(Collected data)
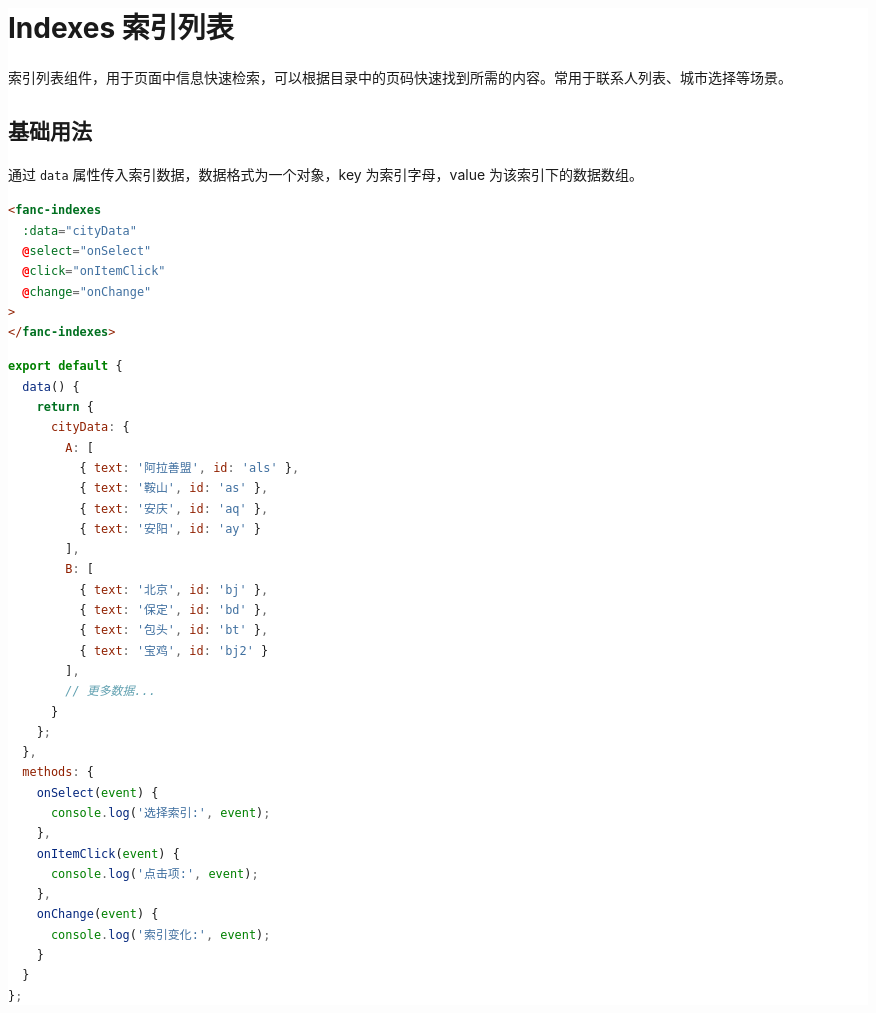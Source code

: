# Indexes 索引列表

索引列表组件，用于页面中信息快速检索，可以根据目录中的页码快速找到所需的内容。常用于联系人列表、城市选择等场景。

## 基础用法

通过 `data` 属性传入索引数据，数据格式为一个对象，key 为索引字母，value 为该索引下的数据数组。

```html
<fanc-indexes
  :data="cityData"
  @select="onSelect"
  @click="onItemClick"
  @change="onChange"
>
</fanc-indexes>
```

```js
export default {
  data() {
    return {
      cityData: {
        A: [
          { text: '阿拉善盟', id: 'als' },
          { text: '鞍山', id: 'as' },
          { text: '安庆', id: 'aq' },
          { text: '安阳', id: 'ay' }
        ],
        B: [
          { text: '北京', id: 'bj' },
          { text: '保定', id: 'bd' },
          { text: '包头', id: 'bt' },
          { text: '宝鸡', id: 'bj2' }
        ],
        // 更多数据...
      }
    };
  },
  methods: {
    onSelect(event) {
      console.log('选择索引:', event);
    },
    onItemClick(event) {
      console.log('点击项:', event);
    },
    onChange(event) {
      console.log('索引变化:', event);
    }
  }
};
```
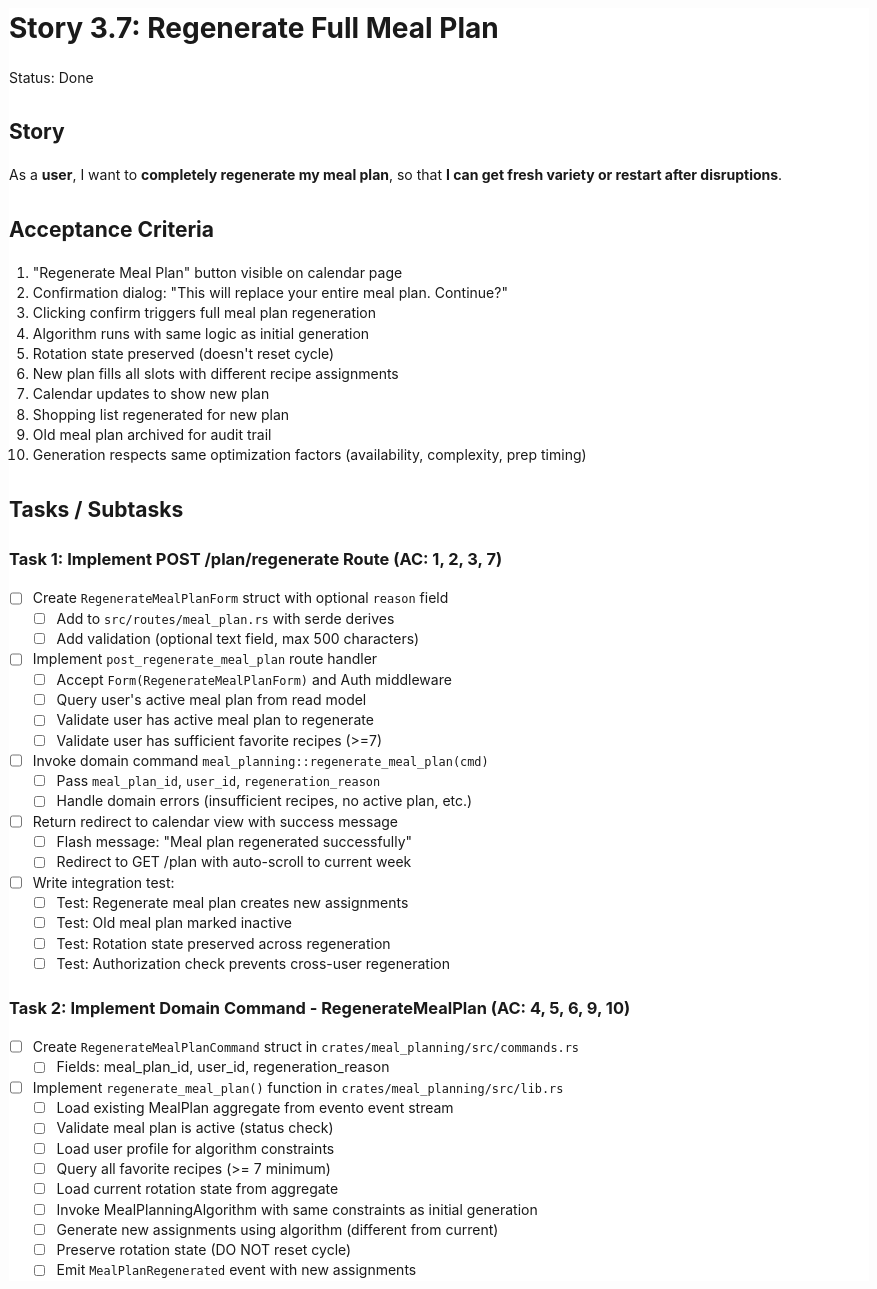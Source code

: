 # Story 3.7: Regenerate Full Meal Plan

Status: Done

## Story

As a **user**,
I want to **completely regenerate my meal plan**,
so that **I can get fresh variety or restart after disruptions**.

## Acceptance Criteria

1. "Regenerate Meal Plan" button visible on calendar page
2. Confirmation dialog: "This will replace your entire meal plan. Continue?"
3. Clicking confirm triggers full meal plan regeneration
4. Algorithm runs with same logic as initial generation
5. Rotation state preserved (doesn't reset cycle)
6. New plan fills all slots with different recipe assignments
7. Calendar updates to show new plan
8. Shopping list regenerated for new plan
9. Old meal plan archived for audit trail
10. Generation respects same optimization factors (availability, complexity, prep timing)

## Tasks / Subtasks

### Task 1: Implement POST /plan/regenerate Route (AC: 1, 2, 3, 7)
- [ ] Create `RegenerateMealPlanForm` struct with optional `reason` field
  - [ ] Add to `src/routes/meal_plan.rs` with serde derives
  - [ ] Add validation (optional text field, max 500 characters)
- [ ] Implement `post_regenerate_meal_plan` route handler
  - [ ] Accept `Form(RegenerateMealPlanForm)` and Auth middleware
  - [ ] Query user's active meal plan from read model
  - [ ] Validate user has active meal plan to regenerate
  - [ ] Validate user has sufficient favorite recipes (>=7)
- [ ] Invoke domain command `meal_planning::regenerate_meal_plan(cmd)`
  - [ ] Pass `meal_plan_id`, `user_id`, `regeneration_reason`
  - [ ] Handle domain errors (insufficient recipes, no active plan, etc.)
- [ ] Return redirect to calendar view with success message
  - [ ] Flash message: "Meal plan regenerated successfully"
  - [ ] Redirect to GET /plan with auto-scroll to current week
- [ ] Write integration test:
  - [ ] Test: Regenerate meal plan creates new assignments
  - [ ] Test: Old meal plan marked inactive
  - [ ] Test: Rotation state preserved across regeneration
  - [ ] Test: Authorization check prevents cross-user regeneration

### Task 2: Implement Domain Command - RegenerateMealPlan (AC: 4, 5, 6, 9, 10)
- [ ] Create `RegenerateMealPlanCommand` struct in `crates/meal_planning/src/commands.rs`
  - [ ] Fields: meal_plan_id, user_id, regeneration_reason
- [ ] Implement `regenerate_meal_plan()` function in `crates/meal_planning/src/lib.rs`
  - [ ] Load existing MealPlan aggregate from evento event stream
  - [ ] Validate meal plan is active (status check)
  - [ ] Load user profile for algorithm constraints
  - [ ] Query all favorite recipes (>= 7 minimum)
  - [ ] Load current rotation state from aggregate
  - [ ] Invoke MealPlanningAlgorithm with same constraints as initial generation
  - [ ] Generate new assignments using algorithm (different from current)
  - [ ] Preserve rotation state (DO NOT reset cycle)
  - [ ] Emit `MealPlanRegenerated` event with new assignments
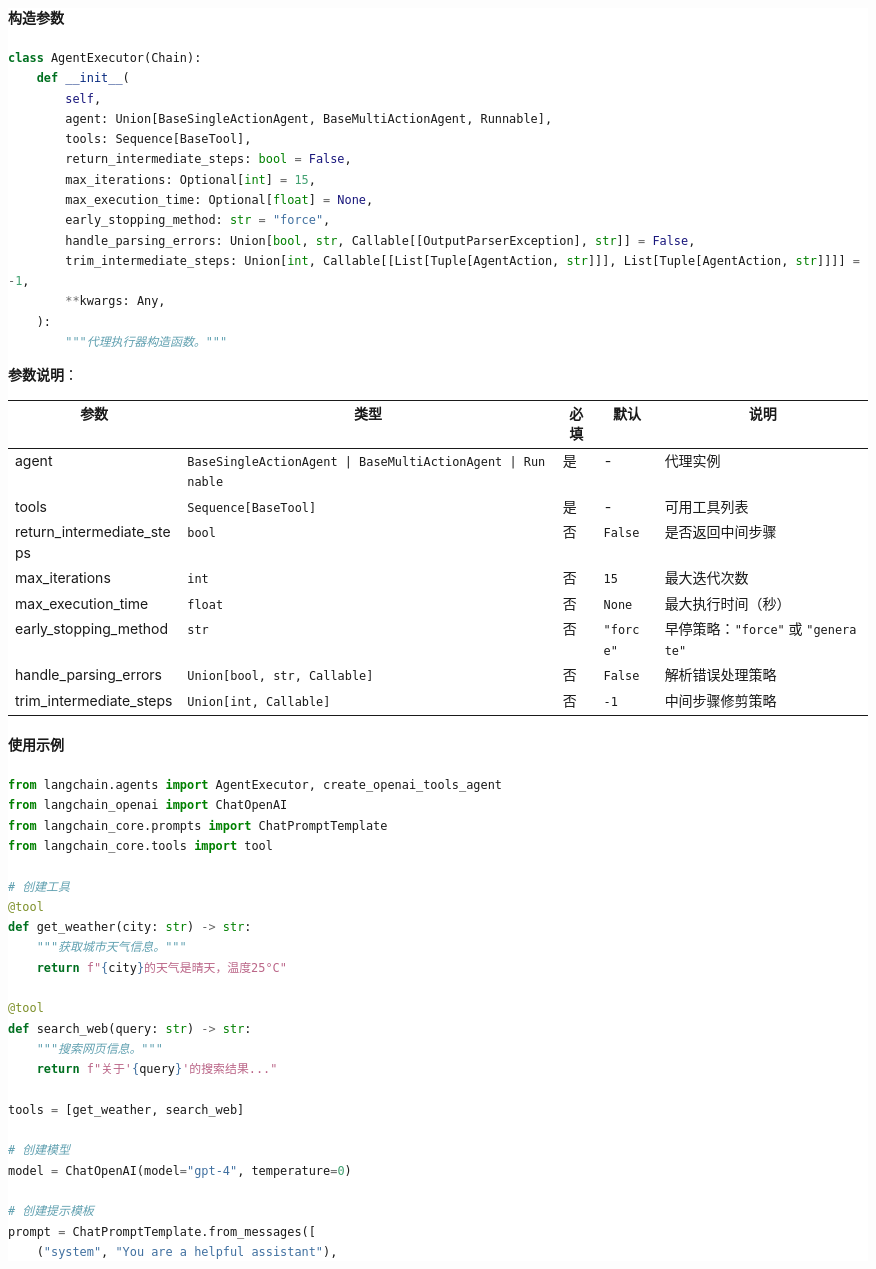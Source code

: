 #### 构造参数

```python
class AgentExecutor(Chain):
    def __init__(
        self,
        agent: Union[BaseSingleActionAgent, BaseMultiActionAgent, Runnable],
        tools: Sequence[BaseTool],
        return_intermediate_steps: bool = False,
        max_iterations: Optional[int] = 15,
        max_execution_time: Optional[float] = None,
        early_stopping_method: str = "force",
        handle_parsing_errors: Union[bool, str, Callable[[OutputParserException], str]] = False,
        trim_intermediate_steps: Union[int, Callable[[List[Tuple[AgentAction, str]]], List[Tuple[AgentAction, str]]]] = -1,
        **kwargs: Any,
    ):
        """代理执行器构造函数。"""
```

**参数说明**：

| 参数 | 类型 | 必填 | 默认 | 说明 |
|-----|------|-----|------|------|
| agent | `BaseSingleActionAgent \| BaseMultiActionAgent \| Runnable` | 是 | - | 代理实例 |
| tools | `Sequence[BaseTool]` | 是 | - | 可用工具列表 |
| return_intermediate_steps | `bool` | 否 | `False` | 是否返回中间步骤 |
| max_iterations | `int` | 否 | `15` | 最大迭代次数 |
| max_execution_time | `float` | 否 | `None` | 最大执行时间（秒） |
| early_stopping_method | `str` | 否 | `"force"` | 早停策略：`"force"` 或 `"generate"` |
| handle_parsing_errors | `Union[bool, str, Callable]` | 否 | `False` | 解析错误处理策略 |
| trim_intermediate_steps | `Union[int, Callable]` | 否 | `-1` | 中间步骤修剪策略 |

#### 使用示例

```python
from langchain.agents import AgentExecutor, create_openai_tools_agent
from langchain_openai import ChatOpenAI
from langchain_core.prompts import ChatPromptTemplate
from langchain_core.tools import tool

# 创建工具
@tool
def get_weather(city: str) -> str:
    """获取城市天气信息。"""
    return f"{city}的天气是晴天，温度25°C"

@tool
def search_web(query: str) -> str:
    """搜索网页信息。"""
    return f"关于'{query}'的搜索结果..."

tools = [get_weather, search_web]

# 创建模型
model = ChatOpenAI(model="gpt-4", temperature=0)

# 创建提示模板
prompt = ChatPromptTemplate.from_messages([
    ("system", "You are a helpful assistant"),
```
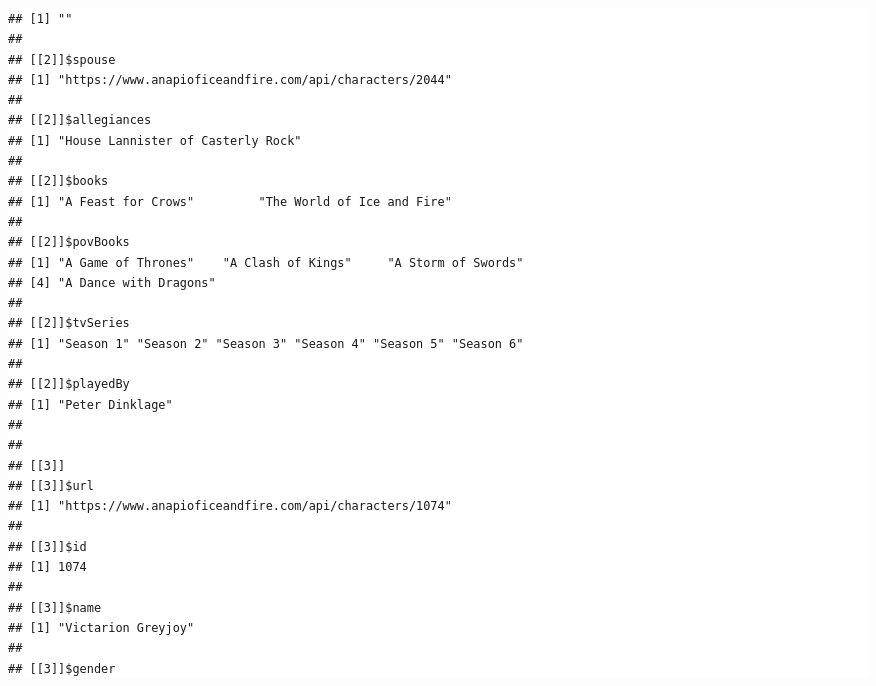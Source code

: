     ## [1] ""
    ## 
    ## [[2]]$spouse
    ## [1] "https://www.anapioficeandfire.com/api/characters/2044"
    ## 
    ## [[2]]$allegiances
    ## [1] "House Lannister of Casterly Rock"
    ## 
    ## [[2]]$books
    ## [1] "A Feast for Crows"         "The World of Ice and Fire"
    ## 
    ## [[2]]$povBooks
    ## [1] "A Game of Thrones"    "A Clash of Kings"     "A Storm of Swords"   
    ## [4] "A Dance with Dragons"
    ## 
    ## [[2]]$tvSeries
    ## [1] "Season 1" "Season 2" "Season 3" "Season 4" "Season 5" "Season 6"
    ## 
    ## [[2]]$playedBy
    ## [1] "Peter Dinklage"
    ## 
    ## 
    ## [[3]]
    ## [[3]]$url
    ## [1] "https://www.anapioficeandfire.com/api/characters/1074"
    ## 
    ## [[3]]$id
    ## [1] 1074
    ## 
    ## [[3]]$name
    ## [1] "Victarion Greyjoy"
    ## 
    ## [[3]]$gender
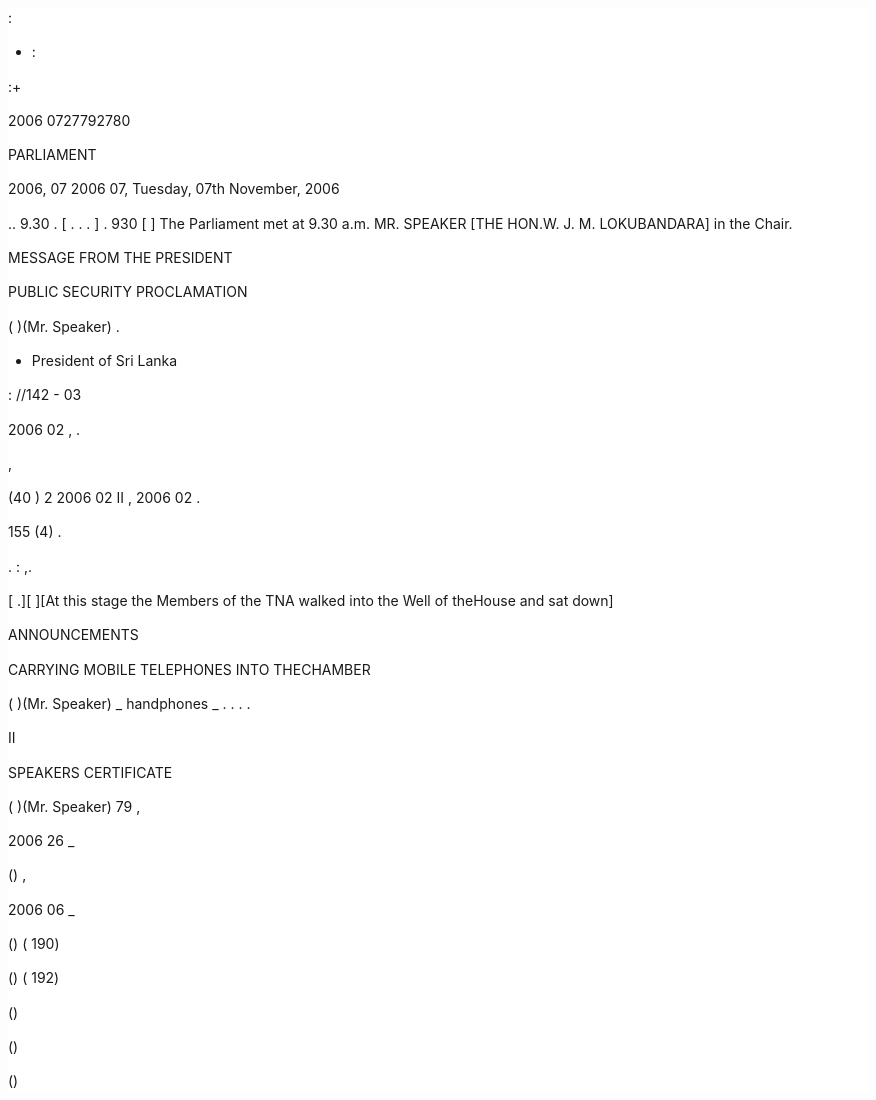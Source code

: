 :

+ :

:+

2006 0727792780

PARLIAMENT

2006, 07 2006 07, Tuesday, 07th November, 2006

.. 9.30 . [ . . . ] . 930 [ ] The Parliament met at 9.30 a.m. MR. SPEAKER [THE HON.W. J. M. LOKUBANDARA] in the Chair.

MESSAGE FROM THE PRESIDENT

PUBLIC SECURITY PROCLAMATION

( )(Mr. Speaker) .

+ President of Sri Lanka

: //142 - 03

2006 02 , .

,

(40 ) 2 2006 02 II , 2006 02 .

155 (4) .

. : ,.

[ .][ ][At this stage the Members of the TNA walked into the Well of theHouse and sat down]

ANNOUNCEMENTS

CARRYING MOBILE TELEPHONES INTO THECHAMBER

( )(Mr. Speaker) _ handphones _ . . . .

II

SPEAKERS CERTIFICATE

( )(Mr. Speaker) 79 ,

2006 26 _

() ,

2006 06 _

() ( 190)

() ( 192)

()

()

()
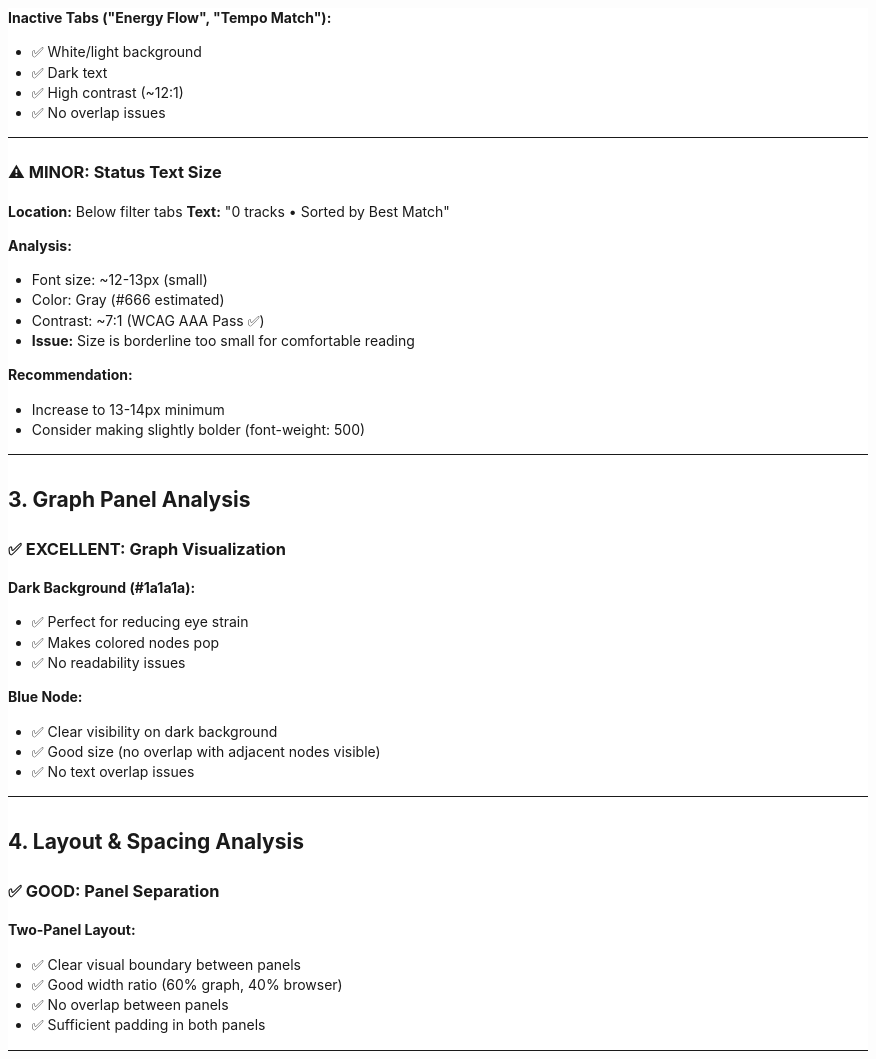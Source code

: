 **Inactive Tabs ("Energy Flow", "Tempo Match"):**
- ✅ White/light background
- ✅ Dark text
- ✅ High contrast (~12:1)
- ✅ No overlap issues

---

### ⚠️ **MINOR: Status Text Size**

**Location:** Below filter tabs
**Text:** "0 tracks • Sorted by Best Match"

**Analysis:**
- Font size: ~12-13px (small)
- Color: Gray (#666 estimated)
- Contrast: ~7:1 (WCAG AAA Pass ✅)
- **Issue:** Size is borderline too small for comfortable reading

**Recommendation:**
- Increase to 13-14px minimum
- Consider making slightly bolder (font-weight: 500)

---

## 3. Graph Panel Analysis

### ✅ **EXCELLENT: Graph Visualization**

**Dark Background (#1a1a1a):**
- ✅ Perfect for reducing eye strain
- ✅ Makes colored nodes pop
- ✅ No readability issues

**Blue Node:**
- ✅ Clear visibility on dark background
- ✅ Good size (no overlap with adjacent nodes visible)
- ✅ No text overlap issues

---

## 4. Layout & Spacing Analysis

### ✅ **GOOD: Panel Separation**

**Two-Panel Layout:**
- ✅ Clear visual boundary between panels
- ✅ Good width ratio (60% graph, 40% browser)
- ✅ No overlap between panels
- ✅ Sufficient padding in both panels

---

◆ **Work to be completed**
Check every line of the records above for the string "force". Copy those that hold it.

◆ **Solution for this problem**
        early_stopping_method: str = "force",
| early_stopping_method | `str` | 否 | `"force"` | 早停策略：`"force"` 或 `"generate"` |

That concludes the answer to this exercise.